Content: Mentions of violence against people on the basis of ability, race, and so on; Mention of abuse.

Friday, March 1, is the 2013 Day of mourning for those PwD whose lives were lost to the hands of their caregivers. Last year, it was at the end of March, not the beginning, which means it’s not quite the anniversary of knowing one of my abusers/caregivers is dead. Last year, those two things fell on the same day. I felt shock and relief mixed into my grief. The shock predominated throughout most of that afternoon.

It’s been a year and a month since Stephon Watts was killed, by police who his family was told to contact for “help,” for the combination of being an Autistic young black male. 11 months since Daniel Corby’s murder. This fall it will have been 20 years since Tracy Latimer’s murder. A month and a half since Robert Saylor’s murder. Almost 80 years since the Nazi’s T4 program. I can post lists and timescales forever, it seems, and it still won’t have all the names it should.

Our dead are mixed in with the dead of others in places where our identities cross, these cross sections boosting statistical probabilities. Stephon’s murder was just as much (if not more so) a factor of racism as disability.
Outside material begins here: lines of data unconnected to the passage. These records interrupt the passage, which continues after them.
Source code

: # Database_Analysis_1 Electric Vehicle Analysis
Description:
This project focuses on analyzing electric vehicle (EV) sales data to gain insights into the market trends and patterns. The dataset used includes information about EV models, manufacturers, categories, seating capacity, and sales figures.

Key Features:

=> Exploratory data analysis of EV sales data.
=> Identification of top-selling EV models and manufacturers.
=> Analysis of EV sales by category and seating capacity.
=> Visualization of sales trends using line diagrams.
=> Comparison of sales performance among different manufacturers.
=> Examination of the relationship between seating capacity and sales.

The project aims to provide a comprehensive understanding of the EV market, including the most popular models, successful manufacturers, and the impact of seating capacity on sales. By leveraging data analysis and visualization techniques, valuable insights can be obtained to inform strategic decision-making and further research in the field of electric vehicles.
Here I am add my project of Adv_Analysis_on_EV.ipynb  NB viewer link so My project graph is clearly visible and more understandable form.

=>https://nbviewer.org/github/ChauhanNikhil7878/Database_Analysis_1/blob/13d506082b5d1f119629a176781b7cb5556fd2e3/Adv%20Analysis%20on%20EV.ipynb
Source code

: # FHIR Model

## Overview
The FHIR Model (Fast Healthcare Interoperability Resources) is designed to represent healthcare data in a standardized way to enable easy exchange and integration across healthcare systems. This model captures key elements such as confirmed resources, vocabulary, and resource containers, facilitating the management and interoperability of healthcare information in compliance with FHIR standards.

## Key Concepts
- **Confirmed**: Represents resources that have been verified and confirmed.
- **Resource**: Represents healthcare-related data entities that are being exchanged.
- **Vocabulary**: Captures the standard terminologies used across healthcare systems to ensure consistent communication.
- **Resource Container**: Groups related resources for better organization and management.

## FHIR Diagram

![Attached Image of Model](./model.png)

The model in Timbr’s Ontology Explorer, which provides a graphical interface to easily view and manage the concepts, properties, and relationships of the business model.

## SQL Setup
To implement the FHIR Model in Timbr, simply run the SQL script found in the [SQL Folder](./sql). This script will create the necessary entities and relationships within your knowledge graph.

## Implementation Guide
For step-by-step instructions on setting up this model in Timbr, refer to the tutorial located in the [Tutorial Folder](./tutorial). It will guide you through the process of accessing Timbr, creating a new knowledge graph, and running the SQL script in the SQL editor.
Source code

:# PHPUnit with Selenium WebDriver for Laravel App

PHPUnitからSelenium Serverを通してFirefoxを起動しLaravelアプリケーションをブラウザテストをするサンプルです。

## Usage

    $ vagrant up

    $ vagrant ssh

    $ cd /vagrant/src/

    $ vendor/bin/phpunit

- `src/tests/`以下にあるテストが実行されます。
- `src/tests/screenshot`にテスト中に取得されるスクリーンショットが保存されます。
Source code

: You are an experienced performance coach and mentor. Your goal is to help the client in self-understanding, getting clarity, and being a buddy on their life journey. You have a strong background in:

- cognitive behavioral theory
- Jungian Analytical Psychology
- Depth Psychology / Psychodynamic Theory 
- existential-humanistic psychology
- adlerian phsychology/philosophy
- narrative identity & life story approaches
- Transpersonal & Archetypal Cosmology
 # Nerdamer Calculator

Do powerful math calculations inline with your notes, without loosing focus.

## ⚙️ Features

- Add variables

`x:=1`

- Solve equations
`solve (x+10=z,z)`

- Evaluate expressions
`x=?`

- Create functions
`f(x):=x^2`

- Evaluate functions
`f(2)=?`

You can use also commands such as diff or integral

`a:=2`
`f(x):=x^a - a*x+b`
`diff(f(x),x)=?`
T4 blended in to a larger propagandistic and genocidal engine.

There are sadly always many for which to mourn.

This year, we’ve seen violent events, events which have gotten the attention of major news outlets and the dwellings on of news cycles. In these ways, it is unlike our dead- though our dead are hidden in theirs. Instead of joining in mourning, the public uses these deaths as a means to fuel the same bigotries which lay behind the excusing of our deaths and pardoning of our murderers.

Recently, some noticed something terrible, something demonstrating the way in which a certain segment of the disabled population is viewed, when they googled “Autistics should”  and “Autistics are.” Google uses everyone’s searches to guess what your next words will be. Based on the searches in their database, google suggested things like “Die” and “dangerous” to complete the search.

A flashblog (see both “should” and “are“) appears to be bearing some results* in amending the computer side of this, but Google only has the ability to amend what their searches suggest. They can’t amend a code and instantly remove the biases that lead to those searches in the first place. (Though it does help.) Erasing bias a is longer, and more complicated, process than that. A process which is on all of us to work on.

A process that we all need to keep in mind. Bigotry that cannot be forgotten, as it blooms fresh again.

My words here are not as direct as I’d like. I see that my sentences are convoluted, but every time I fixate on them enough to begin translating them out from the word pictures in my head into plain language I feel those things that indicate I’m about to cry. It’s hard not to, when you allow yourself to really have the reality sink in. Terror, relief, grief, anger, sadness, and the sense of ever reaching, all inter-playing and weaving.

Yes, I do believe I’m mourning.

______________

This year’s vigils are being jointly backed by ASAN, Not Dead Yet, and the National Council on Independent Living. You can find the nearest vigil to you on the ASAN website, and I’m (as an ASAN person) managing the virtual vigil 3:30pm EST-Midnight-ish, with a good friend, That Crazy Crippled Chick, as my second.** This is a cross disability effort; Autistics are not the only PwD to be murdered by those who were supposed to protect us.

* The article in the link is titled in a way that suggests that this change is already in effect. This is inaccurate; as of this writing, Google has agreed to modify their algorithms to eliminate this issue. It has not been implemented  in a way that impacts the user end experience as of yet.

** Or number one, if I’m Picard and she’s my Riker.